**THE PROBLEM**
Please copy every line from the following entries in which the word "have" appears.

**DATASET CONTENT**
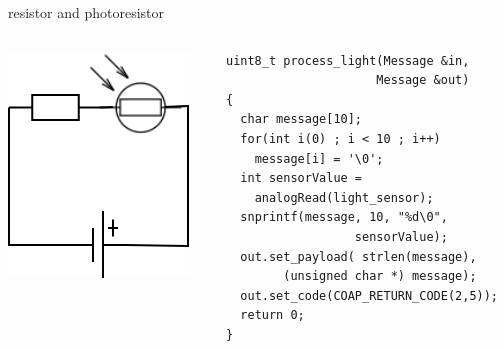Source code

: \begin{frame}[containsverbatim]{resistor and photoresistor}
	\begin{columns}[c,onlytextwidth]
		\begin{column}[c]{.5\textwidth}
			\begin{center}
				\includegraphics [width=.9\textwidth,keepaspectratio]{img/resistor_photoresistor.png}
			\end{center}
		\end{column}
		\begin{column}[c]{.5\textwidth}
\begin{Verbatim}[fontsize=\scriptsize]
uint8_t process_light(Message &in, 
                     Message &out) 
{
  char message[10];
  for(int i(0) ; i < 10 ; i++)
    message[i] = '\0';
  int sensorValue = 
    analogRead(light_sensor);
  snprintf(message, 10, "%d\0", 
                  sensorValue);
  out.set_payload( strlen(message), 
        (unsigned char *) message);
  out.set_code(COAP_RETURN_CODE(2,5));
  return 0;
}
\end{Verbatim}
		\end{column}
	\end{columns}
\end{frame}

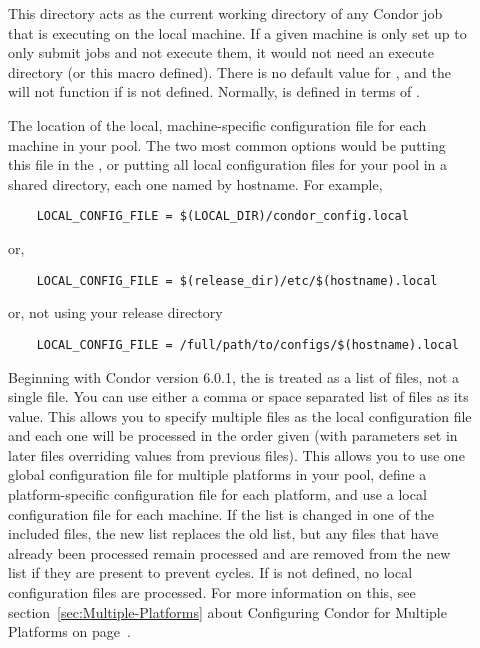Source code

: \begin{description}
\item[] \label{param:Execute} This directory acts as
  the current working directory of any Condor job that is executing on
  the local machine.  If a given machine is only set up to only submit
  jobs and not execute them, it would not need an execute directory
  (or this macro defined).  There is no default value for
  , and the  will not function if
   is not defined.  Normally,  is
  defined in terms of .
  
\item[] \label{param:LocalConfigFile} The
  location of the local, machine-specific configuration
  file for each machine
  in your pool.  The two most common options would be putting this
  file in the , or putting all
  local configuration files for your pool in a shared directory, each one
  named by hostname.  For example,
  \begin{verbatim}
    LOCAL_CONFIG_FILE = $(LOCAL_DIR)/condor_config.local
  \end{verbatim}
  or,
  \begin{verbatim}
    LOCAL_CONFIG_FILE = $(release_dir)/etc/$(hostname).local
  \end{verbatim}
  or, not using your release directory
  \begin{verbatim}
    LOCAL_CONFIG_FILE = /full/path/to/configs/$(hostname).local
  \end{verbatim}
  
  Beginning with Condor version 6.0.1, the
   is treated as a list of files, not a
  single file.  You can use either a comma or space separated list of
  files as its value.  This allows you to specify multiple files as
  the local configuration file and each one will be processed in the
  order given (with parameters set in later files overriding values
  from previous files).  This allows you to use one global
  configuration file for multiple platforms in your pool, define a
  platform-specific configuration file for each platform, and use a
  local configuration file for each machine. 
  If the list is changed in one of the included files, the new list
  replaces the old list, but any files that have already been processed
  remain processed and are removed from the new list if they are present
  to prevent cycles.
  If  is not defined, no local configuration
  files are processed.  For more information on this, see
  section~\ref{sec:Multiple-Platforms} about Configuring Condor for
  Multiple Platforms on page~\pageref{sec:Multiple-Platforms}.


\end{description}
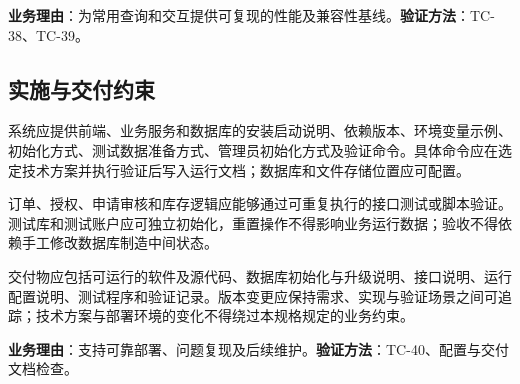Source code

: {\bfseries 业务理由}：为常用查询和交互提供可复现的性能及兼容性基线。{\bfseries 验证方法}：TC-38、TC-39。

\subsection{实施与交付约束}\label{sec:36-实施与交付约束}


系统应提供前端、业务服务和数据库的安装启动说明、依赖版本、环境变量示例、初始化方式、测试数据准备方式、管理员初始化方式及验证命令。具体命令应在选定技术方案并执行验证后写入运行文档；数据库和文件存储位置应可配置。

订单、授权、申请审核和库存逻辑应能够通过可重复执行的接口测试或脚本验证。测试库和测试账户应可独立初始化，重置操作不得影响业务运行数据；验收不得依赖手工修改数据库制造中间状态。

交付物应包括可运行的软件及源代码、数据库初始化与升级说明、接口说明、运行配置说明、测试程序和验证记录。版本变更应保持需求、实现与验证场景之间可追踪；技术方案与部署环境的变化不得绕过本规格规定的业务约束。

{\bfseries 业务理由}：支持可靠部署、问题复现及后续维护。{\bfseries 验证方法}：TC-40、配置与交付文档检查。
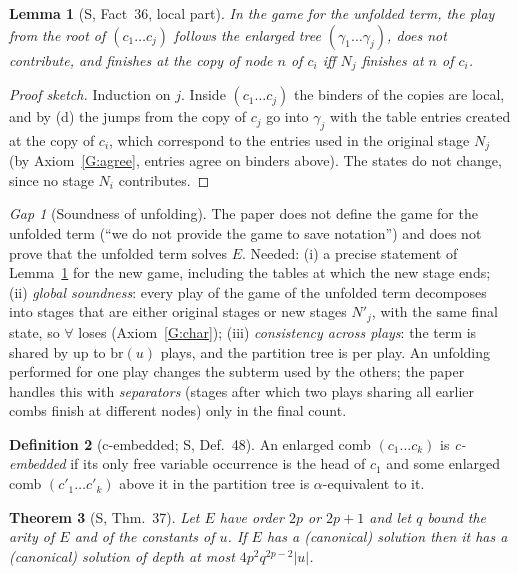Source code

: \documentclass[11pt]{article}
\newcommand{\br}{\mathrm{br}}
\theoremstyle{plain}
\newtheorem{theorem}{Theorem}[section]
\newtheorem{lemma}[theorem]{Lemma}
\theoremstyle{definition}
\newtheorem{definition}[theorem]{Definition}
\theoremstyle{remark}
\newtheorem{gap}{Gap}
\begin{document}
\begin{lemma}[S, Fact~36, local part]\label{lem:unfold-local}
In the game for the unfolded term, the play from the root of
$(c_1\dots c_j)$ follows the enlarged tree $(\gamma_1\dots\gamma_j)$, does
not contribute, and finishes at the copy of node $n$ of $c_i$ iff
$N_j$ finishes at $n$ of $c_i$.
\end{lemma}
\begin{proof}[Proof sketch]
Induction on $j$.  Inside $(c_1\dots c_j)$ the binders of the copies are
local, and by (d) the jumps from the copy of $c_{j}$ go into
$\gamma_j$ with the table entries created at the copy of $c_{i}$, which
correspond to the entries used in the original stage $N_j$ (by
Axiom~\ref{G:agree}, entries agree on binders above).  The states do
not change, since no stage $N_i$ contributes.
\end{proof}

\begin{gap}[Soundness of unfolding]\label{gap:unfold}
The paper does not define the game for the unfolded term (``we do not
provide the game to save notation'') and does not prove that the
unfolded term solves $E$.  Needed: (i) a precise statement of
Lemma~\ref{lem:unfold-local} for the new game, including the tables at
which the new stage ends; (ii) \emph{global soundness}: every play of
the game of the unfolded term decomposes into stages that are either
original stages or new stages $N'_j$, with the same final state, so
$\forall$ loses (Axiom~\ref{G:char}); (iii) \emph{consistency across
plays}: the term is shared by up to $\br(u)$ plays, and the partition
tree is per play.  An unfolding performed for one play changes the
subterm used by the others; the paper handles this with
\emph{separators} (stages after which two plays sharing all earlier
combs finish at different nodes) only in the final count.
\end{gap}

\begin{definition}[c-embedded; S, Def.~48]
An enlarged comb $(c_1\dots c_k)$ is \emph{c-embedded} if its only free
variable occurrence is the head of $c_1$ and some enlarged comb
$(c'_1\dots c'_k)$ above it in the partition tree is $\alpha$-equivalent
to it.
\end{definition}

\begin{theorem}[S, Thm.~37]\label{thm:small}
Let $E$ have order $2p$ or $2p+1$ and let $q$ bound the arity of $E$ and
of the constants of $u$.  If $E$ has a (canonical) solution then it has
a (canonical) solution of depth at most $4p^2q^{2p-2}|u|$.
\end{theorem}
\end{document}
* * *
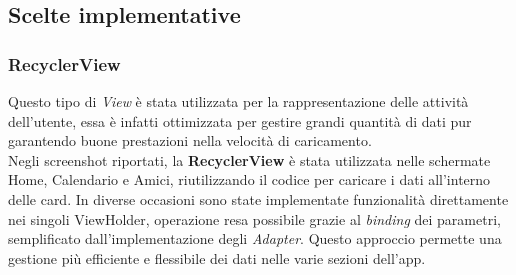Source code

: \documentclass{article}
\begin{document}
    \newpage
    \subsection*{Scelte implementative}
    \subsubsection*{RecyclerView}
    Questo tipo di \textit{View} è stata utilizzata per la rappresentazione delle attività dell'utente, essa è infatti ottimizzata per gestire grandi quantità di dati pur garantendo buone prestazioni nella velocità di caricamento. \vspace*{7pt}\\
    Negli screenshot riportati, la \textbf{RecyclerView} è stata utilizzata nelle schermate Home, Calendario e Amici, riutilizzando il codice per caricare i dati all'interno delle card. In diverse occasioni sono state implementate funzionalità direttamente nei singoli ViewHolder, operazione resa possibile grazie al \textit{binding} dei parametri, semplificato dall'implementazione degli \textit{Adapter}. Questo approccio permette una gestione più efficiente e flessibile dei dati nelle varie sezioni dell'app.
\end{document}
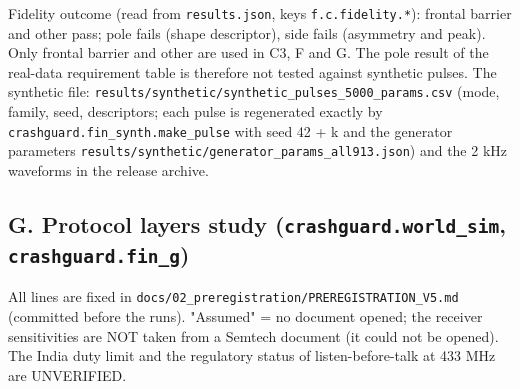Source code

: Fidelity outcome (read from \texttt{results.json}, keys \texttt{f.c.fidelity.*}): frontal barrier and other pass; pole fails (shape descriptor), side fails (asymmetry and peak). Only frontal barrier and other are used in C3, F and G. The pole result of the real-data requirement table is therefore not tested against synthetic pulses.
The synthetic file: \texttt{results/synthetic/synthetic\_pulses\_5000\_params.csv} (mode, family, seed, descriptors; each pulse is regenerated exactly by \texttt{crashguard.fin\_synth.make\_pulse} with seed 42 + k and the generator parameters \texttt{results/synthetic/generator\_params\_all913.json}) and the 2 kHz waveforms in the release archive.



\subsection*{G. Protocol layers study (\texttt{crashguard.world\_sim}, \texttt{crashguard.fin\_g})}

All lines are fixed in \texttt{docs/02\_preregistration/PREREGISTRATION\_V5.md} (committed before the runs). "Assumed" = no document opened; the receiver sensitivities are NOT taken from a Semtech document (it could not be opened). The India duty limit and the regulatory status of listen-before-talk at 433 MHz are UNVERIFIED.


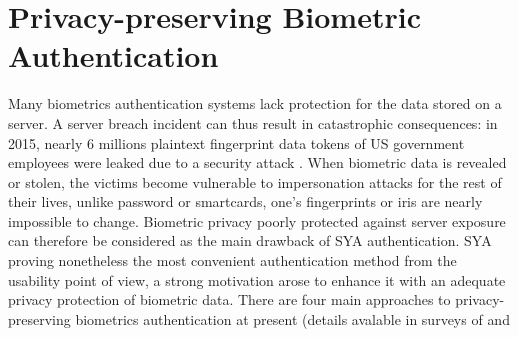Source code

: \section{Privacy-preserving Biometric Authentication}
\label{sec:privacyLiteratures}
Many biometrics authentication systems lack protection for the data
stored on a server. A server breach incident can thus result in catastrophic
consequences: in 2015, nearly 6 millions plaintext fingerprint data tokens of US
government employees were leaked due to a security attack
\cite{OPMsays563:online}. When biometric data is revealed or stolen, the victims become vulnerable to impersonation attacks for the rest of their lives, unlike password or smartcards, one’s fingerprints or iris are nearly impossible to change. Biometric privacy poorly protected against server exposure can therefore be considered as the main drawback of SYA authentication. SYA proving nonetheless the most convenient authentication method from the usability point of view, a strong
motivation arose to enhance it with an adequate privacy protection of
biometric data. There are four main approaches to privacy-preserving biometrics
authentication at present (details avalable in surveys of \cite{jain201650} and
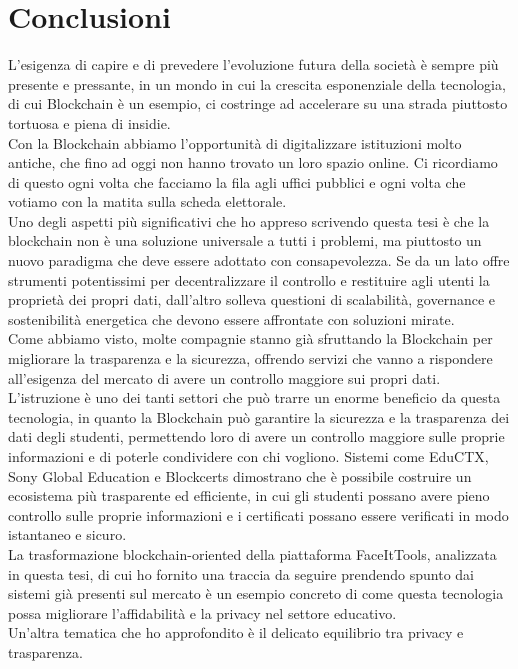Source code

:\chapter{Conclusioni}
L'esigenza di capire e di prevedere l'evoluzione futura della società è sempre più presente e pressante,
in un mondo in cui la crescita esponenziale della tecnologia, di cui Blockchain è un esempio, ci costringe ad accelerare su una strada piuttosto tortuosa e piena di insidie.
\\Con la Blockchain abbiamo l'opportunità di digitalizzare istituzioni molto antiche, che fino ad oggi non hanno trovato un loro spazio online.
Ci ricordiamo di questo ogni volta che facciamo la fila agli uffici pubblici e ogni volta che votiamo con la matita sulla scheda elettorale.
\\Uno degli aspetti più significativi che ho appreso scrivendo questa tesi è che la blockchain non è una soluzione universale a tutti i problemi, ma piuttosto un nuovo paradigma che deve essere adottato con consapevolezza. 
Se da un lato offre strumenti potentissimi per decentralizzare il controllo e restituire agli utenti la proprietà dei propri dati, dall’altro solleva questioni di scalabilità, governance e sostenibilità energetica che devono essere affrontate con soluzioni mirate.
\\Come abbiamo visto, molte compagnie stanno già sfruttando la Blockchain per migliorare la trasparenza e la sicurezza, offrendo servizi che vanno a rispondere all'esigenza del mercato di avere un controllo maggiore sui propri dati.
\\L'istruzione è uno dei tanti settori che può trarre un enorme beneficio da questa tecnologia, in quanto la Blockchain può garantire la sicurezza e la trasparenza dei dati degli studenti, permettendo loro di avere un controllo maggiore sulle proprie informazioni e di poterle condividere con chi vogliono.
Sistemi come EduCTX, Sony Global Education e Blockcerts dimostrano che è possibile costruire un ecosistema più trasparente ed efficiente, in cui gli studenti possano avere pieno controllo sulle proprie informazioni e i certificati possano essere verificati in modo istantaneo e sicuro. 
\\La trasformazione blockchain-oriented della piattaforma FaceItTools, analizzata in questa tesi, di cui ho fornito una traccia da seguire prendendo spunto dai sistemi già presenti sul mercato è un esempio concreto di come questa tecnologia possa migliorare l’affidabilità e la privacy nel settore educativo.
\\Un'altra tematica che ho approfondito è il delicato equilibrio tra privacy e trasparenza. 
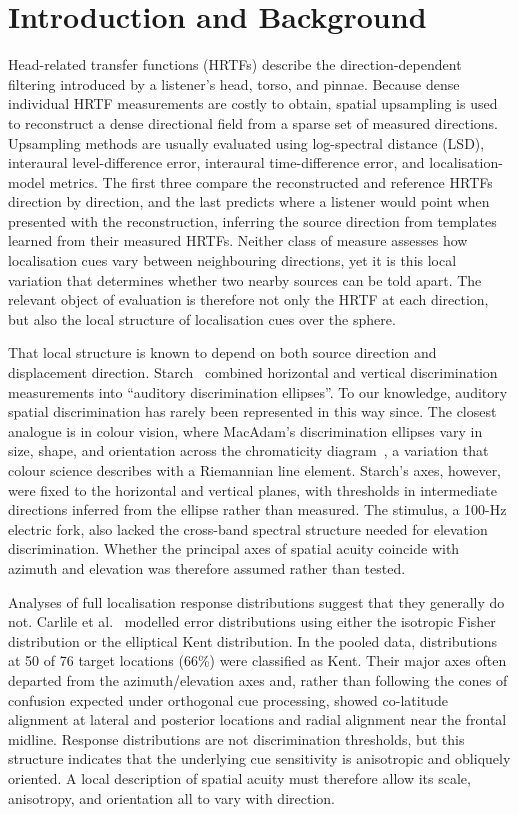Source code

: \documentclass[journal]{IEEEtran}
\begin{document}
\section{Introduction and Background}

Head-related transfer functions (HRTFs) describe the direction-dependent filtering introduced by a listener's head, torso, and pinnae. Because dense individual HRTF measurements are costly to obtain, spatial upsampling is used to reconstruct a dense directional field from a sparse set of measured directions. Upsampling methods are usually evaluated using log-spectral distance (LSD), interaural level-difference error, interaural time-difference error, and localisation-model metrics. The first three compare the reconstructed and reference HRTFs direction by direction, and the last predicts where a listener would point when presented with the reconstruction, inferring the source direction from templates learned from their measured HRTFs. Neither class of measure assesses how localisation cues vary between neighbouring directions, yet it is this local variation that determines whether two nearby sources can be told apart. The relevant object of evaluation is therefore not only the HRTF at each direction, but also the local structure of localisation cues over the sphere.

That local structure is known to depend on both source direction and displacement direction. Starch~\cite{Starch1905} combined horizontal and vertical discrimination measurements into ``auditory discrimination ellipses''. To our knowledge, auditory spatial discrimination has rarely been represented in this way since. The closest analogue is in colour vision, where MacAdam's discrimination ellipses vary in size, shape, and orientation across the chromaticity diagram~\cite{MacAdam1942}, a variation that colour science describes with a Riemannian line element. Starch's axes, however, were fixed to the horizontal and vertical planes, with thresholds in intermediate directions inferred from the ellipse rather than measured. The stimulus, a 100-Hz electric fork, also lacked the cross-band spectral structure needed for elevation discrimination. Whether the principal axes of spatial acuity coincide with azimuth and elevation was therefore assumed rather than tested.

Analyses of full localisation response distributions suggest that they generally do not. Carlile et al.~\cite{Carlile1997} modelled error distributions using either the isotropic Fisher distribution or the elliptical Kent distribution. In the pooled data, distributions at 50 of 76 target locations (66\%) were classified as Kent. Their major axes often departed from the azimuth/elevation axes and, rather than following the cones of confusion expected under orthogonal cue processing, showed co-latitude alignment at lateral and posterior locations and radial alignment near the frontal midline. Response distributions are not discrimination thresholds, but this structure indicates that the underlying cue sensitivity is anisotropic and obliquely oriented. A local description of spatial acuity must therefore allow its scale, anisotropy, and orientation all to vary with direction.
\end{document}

**RESPONSE TO THIS TASK**
  replaces the old list, but any files that have already been processed
Let $E$ have order $2p$ or $2p+1$ and let $q$ bound the arity of $E$ and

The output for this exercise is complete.